Klingt nach einem Wunderland des öffentlichen Verkehrs? Das sei es aber nicht, sagen Experten. „Die Mobilitätspolitik ist viel zu autozentriert“, erklärt die Umweltschutzorganisation WWF,
„der öffentliche Verkehr ist abseits einiger weniger prominenter Strecken immer noch zu schlecht ausgebaut und insgesamt viel zu schwach getaktet“. Das gelte vor allem für die „Vernetzung regionaler Bahn- und Buslinien“und die Verbindung von Bezirkshauptstädten. Zudem vermisst der WWF „in vielen Gegenden gut ausgebaute Radwege“.
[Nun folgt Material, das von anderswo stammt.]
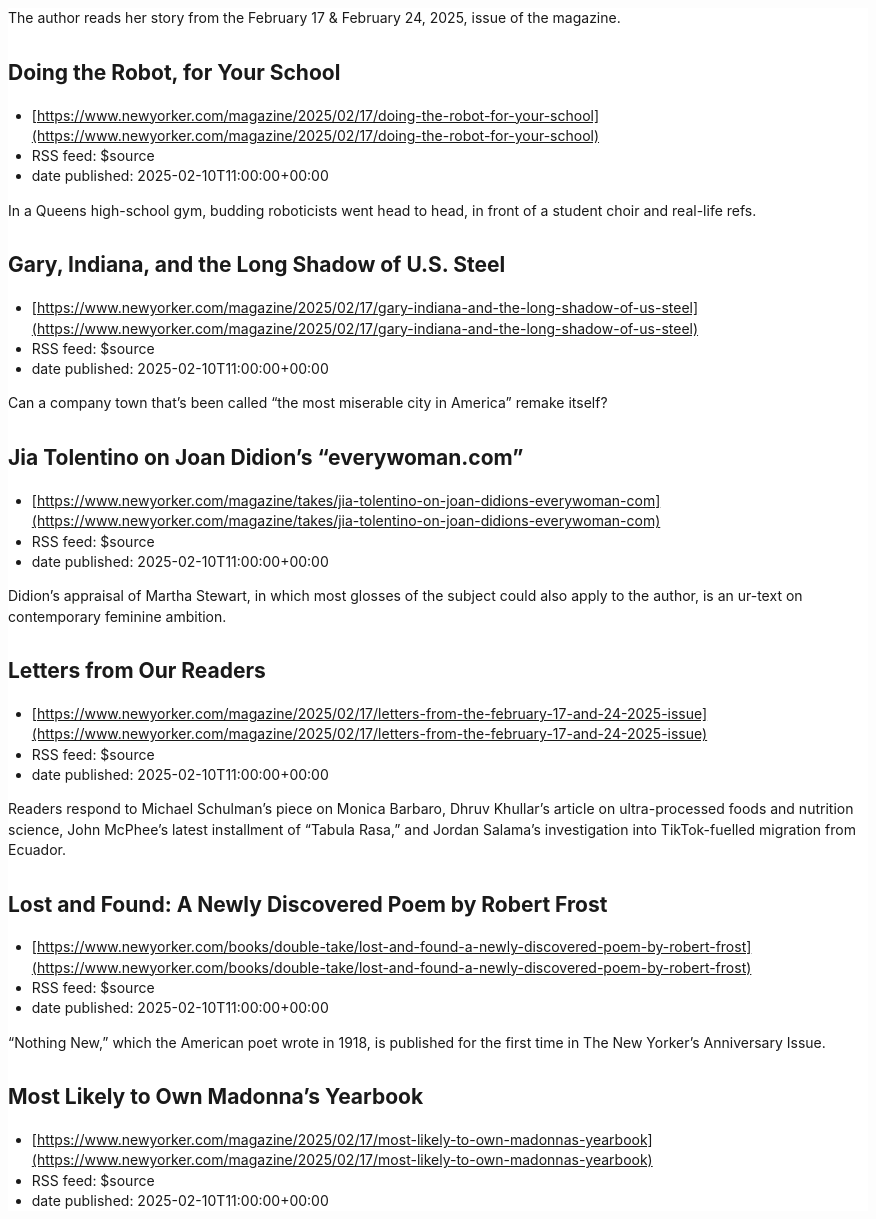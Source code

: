 The author reads her story from the February 17 & February 24, 2025, issue of the magazine.

## Doing the Robot, for Your School
 - [https://www.newyorker.com/magazine/2025/02/17/doing-the-robot-for-your-school](https://www.newyorker.com/magazine/2025/02/17/doing-the-robot-for-your-school)
 - RSS feed: $source
 - date published: 2025-02-10T11:00:00+00:00

In a Queens high-school gym, budding roboticists went head to head, in front of a student choir and real-life refs.

## Gary, Indiana, and the Long Shadow of U.S. Steel
 - [https://www.newyorker.com/magazine/2025/02/17/gary-indiana-and-the-long-shadow-of-us-steel](https://www.newyorker.com/magazine/2025/02/17/gary-indiana-and-the-long-shadow-of-us-steel)
 - RSS feed: $source
 - date published: 2025-02-10T11:00:00+00:00

Can a company town that’s been called “the most miserable city in America” remake itself?

## Jia Tolentino on Joan Didion’s “everywoman.com”
 - [https://www.newyorker.com/magazine/takes/jia-tolentino-on-joan-didions-everywoman-com](https://www.newyorker.com/magazine/takes/jia-tolentino-on-joan-didions-everywoman-com)
 - RSS feed: $source
 - date published: 2025-02-10T11:00:00+00:00

Didion’s appraisal of Martha Stewart, in which most glosses of the subject could also apply to the author, is an ur-text on contemporary feminine ambition.

## Letters from Our Readers
 - [https://www.newyorker.com/magazine/2025/02/17/letters-from-the-february-17-and-24-2025-issue](https://www.newyorker.com/magazine/2025/02/17/letters-from-the-february-17-and-24-2025-issue)
 - RSS feed: $source
 - date published: 2025-02-10T11:00:00+00:00

Readers respond to Michael Schulman’s piece on Monica Barbaro, Dhruv Khullar’s article on ultra-processed foods and nutrition science, John McPhee’s latest installment of “Tabula Rasa,” and Jordan Salama’s investigation into TikTok-fuelled migration from Ecuador.

## Lost and Found: A Newly Discovered Poem by Robert Frost
 - [https://www.newyorker.com/books/double-take/lost-and-found-a-newly-discovered-poem-by-robert-frost](https://www.newyorker.com/books/double-take/lost-and-found-a-newly-discovered-poem-by-robert-frost)
 - RSS feed: $source
 - date published: 2025-02-10T11:00:00+00:00

“Nothing New,” which the American poet wrote in 1918, is published for the first time in The New Yorker’s Anniversary Issue.

## Most Likely to Own Madonna’s Yearbook
 - [https://www.newyorker.com/magazine/2025/02/17/most-likely-to-own-madonnas-yearbook](https://www.newyorker.com/magazine/2025/02/17/most-likely-to-own-madonnas-yearbook)
 - RSS feed: $source
 - date published: 2025-02-10T11:00:00+00:00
Also fährt das Land Auto: Laut Statistik Austria kommen auf 1000 Einwohner in Niederösterreich 661 Pkw, das sind um rund 20 Prozent mehr als im Bundesschnitt und auch mehr als in ähnlich strukturierten Ländern wie Oberösterreich. Drei von vier Niederösterreichern fahren täglich oder mehrmals die Woche mit dem Auto, damit liegt man deutlich über dem österreichischen Schnitt. Indes fahren gerade einmal 15 Prozent regelmäßig mit Öffis, die Hälfte der Niederösterreicher nützt sie überhaupt nicht. Über 60 Prozent der Arbeitswege werden mit dem Auto zurückgelegt. Abgesehen davon, dass die Emissionen durch den Verkehr zur Erreichung der Klimaziele überall sinken statt steigen müssten und Niederösterreich als größtem Bundesland dabei eine wesentliche Rolle zukommt, trägt der Autofokus laut WWF dazu bei, „dass Niederösterreich mehr Boden als notwendig verbraucht“.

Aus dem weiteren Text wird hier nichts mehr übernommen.